### What you need to do
An exact copy of every record below is needed, with the pictures left out.

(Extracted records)
*** Begin section ***

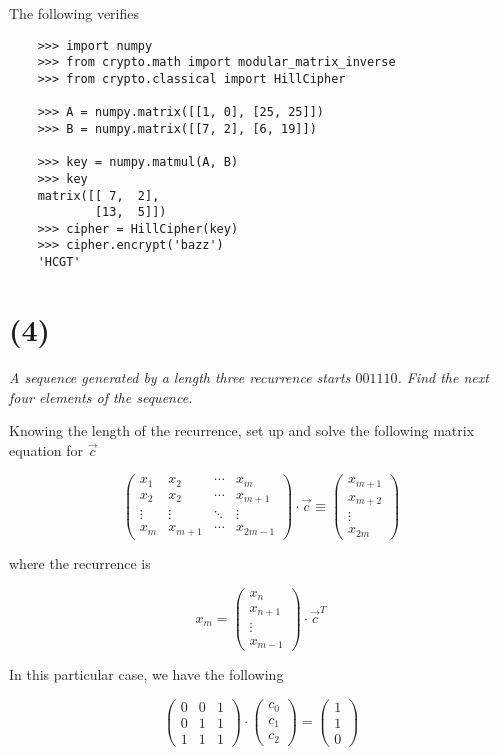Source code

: \documentclass[12pt]{article}
\begin{document}
    The following verifies

    \begin{verbatim}
    >>> import numpy
    >>> from crypto.math import modular_matrix_inverse
    >>> from crypto.classical import HillCipher

    >>> A = numpy.matrix([[1, 0], [25, 25]])
    >>> B = numpy.matrix([[7, 2], [6, 19]])

    >>> key = numpy.matmul(A, B)
    >>> key
    matrix([[ 7,  2],
            [13,  5]])
    >>> cipher = HillCipher(key)
    >>> cipher.encrypt('bazz')
    'HCGT'
    \end{verbatim}

\section*{(4)} \textit{A sequence generated by a length three recurrence starts $001110$. Find the next four elements of the sequence.}

    Knowing the length of the recurrence, set up and solve the following matrix equation for $\vec{c}$

    $$\begin{pmatrix}x_1 & x_2 & \cdots & x_m \\ x_2 & x_2 & \cdots & x_{m+1} \\ \vdots & \vdots & \ddots & \vdots \\ x_m & x_{m+1} & \cdots & x_{2m - 1}\end{pmatrix} \cdot \vec{c} \equiv \begin{pmatrix}x_{m+1} \\ x_{m+2} \\ \vdots \\ x_{2m}\end{pmatrix}$$

    where the recurrence is

    $$x_m = \begin{pmatrix}x_{n} \\ x_{n + 1} \\ \vdots \\ x_{m - 1}\end{pmatrix} \cdot \vec{c}^T$$

    In this particular case, we have the following

    $$\begin{pmatrix}0 & 0 & 1 \\ 0 & 1 & 1 \\ 1 & 1 & 1\end{pmatrix}\cdot\begin{pmatrix}c_0 \\ c_1 \\ c_2\end{pmatrix} = \begin{pmatrix}1 \\ 1 \\ 0\end{pmatrix}$$
\end{document}
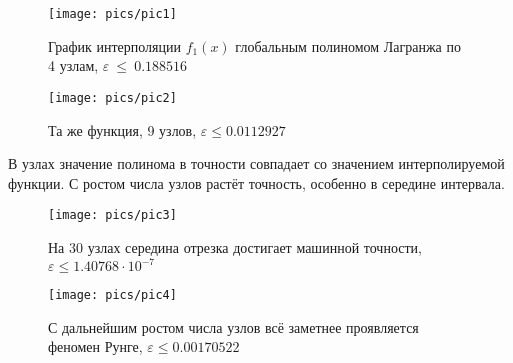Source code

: \begin{figure}[H]
    \centering
    \caption{График интерполяции $f_1(x)$ глобальным полиномом Лагранжа по 4 узлам, $\varepsilon~\le~0.188516$}
    \texttt{[image: pics/pic1]}
    \label{pic:1}
\end{figure}

\begin{figure}[H]
    \centering
    \caption{Та же функция, 9 узлов, $\varepsilon \le 0.0112927$}
    \texttt{[image: pics/pic2]}
    \label{pic:2}
\end{figure}

В узлах значение полинома в точности совпадает со значением интерполируемой функции. С ростом числа узлов растёт точность, особенно в середине интервала.

\begin{figure}[H]
    \centering
    \caption{На $30$ узлах середина отрезка достигает машинной точности, $\varepsilon \le 1.40768\cdot10^{-7}$}
    \texttt{[image: pics/pic3]}
    \label{pic:3}
\end{figure}

\begin{figure}[H]
    \centering
    \caption{С дальнейшим ростом числа узлов всё заметнее проявляется феномен Рунге, $\varepsilon \le 0.00170522$}
    \texttt{[image: pics/pic4]}
    \label{pic:4}
\end{figure}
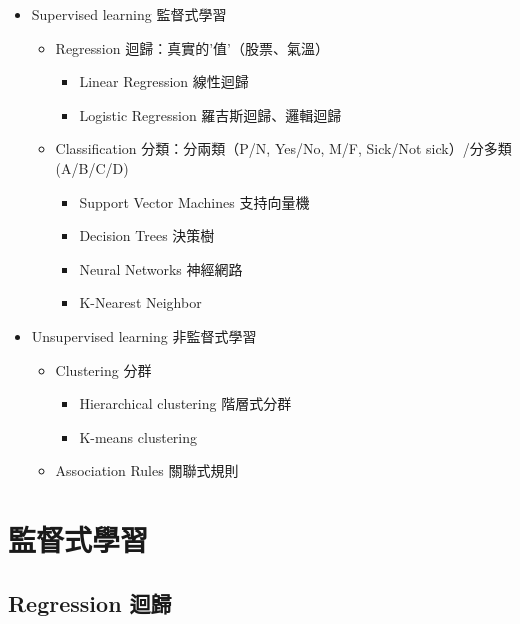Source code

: \documentclass[]{book}
\providecommand{\tightlist}{%
  \setlength{\itemsep}{0pt}\setlength{\parskip}{0pt}}
\begin{document}
\begin{itemize}
\tightlist
\item
  Supervised learning 監督式學習

  \begin{itemize}
  \tightlist
  \item
    Regression 迴歸：真實的'值'（股票、氣溫）

    \begin{itemize}
    \tightlist
    \item
      Linear Regression 線性迴歸
    \item
      Logistic Regression 羅吉斯迴歸、邏輯迴歸
    \end{itemize}
  \item
    Classification 分類：分兩類（P/N, Yes/No, M/F, Sick/Not
    sick）/分多類 (A/B/C/D)

    \begin{itemize}
    \tightlist
    \item
      Support Vector Machines 支持向量機
    \item
      Decision Trees 決策樹
    \item
      Neural Networks 神經網路
    \item
      K-Nearest Neighbor
    \end{itemize}
  \end{itemize}
\item
  Unsupervised learning 非監督式學習

  \begin{itemize}
  \tightlist
  \item
    Clustering 分群

    \begin{itemize}
    \tightlist
    \item
      Hierarchical clustering 階層式分群
    \item
      K-means clustering
    \end{itemize}
  \item
    Association Rules 關聯式規則
  \end{itemize}
\end{itemize}

\section{監督式學習}

\subsection{Regression 迴歸}\label{regression-}
\end{document}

*** End section ***

### Response for this exercise
Source code

: \documentclass[12pt]{article}
\begin{document}
    The following verifies

    \begin{verbatim}
    >>> import numpy
    >>> from crypto.math import modular_matrix_inverse
    >>> from crypto.classical import HillCipher

    >>> A = numpy.matrix([[1, 0], [25, 25]])
    >>> B = numpy.matrix([[7, 2], [6, 19]])

    >>> key = numpy.matmul(A, B)
    >>> key
    matrix([[ 7,  2],
            [13,  5]])
    >>> cipher = HillCipher(key)
    >>> cipher.encrypt('bazz')
    'HCGT'
    \end{verbatim}

\section*{(4)} \textit{A sequence generated by a length three recurrence starts $001110$. Find the next four elements of the sequence.}

    Knowing the length of the recurrence, set up and solve the following matrix equation for $\vec{c}$

    $$\begin{pmatrix}x_1 & x_2 & \cdots & x_m \\ x_2 & x_2 & \cdots & x_{m+1} \\ \vdots & \vdots & \ddots & \vdots \\ x_m & x_{m+1} & \cdots & x_{2m - 1}\end{pmatrix} \cdot \vec{c} \equiv \begin{pmatrix}x_{m+1} \\ x_{m+2} \\ \vdots \\ x_{2m}\end{pmatrix}$$

    where the recurrence is

    $$x_m = \begin{pmatrix}x_{n} \\ x_{n + 1} \\ \vdots \\ x_{m - 1}\end{pmatrix} \cdot \vec{c}^T$$

    In this particular case, we have the following

    $$\begin{pmatrix}0 & 0 & 1 \\ 0 & 1 & 1 \\ 1 & 1 & 1\end{pmatrix}\cdot\begin{pmatrix}c_0 \\ c_1 \\ c_2\end{pmatrix} = \begin{pmatrix}1 \\ 1 \\ 0\end{pmatrix}$$
\end{document}
Source code

: \begin{figure}[H]
    \centering
    \caption{График интерполяции $f_1(x)$ глобальным полиномом Лагранжа по 4 узлам, $\varepsilon~\le~0.188516$}
    \texttt{[image: pics/pic1]}
    \label{pic:1}
\end{figure}

\begin{figure}[H]
    \centering
    \caption{Та же функция, 9 узлов, $\varepsilon \le 0.0112927$}
    \texttt{[image: pics/pic2]}
    \label{pic:2}
\end{figure}

В узлах значение полинома в точности совпадает со значением интерполируемой функции. С ростом числа узлов растёт точность, особенно в середине интервала.

\begin{figure}[H]
    \centering
    \caption{На $30$ узлах середина отрезка достигает машинной точности, $\varepsilon \le 1.40768\cdot10^{-7}$}
    \texttt{[image: pics/pic3]}
    \label{pic:3}
\end{figure}

\begin{figure}[H]
    \centering
    \caption{С дальнейшим ростом числа узлов всё заметнее проявляется феномен Рунге, $\varepsilon \le 0.00170522$}
    \texttt{[image: pics/pic4]}
    \label{pic:4}
\end{figure}
Source code

: \documentclass[]{book}
\providecommand{\tightlist}{%
  \setlength{\itemsep}{0pt}\setlength{\parskip}{0pt}}
\begin{document}
\begin{itemize}
\tightlist
\item
  Supervised learning 監督式學習

  \begin{itemize}
  \tightlist
  \item
    Regression 迴歸：真實的'值'（股票、氣溫）

    \begin{itemize}
    \tightlist
    \item
      Linear Regression 線性迴歸
    \item
      Logistic Regression 羅吉斯迴歸、邏輯迴歸
    \end{itemize}
  \item
    Classification 分類：分兩類（P/N, Yes/No, M/F, Sick/Not
    sick）/分多類 (A/B/C/D)

    \begin{itemize}
    \tightlist
    \item
      Support Vector Machines 支持向量機
    \item
      Decision Trees 決策樹
    \item
      Neural Networks 神經網路
    \item
      K-Nearest Neighbor
    \end{itemize}
  \end{itemize}
\item
  Unsupervised learning 非監督式學習

  \begin{itemize}
  \tightlist
  \item
    Clustering 分群

    \begin{itemize}
    \tightlist
    \item
      Hierarchical clustering 階層式分群
    \item
      K-means clustering
    \end{itemize}
  \item
    Association Rules 關聯式規則
  \end{itemize}
\end{itemize}

\section{監督式學習}

\subsection{Regression 迴歸}\label{regression-}
\end{document}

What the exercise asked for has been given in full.